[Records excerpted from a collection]
*** Begin section ***
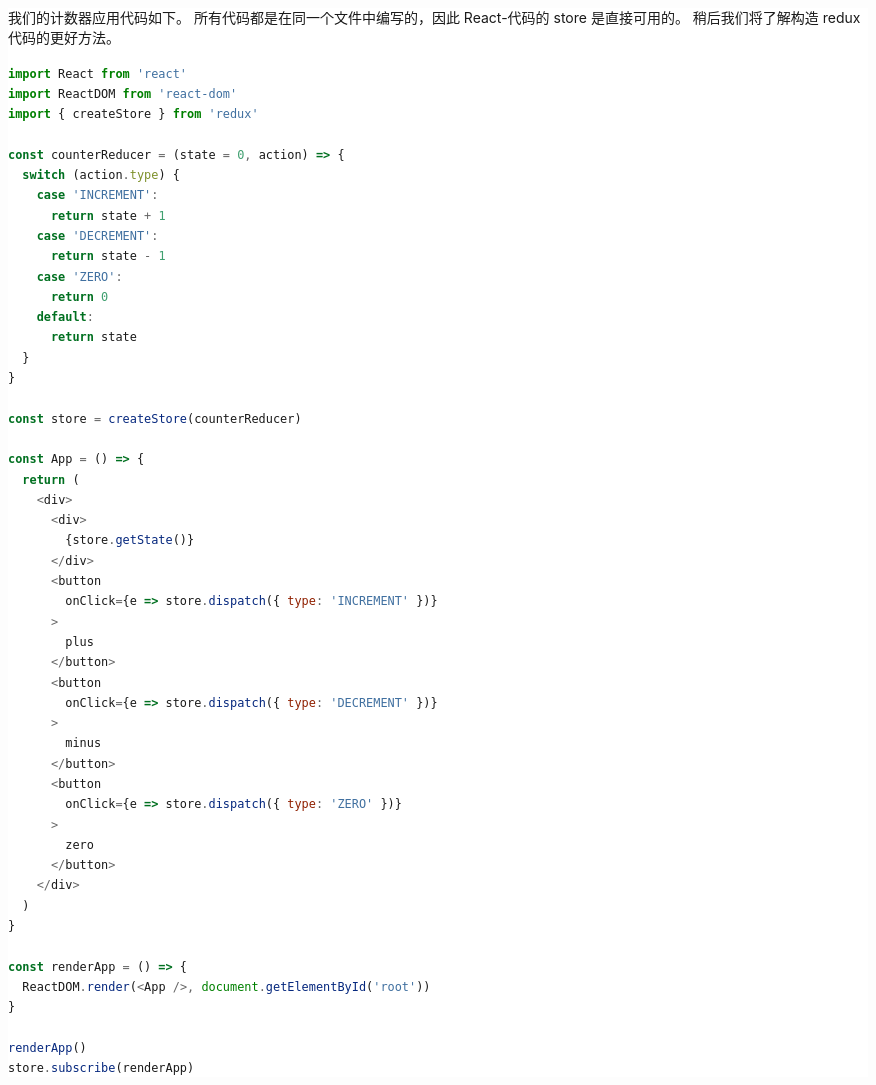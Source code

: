我们的计数器应用代码如下。 所有代码都是在同一个文件中编写的，因此 React-代码的 store 是直接可用的。 稍后我们将了解构造 redux 代码的更好方法。

```js
import React from 'react'
import ReactDOM from 'react-dom'
import { createStore } from 'redux'

const counterReducer = (state = 0, action) => {
  switch (action.type) {
    case 'INCREMENT':
      return state + 1
    case 'DECREMENT':
      return state - 1
    case 'ZERO':
      return 0
    default:
      return state
  }
}

const store = createStore(counterReducer)

const App = () => {
  return (
    <div>
      <div>
        {store.getState()}
      </div>
      <button 
        onClick={e => store.dispatch({ type: 'INCREMENT' })}
      >
        plus
      </button>
      <button
        onClick={e => store.dispatch({ type: 'DECREMENT' })}
      >
        minus
      </button>
      <button 
        onClick={e => store.dispatch({ type: 'ZERO' })}
      >
        zero
      </button>
    </div>
  )
}

const renderApp = () => {
  ReactDOM.render(<App />, document.getElementById('root'))
}

renderApp()
store.subscribe(renderApp)
```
*** End section ***
## TASK GOAL
Count the lines in the preceding entries that contain the string "ReactDOM", and state only the resulting number.

## ANSWER
2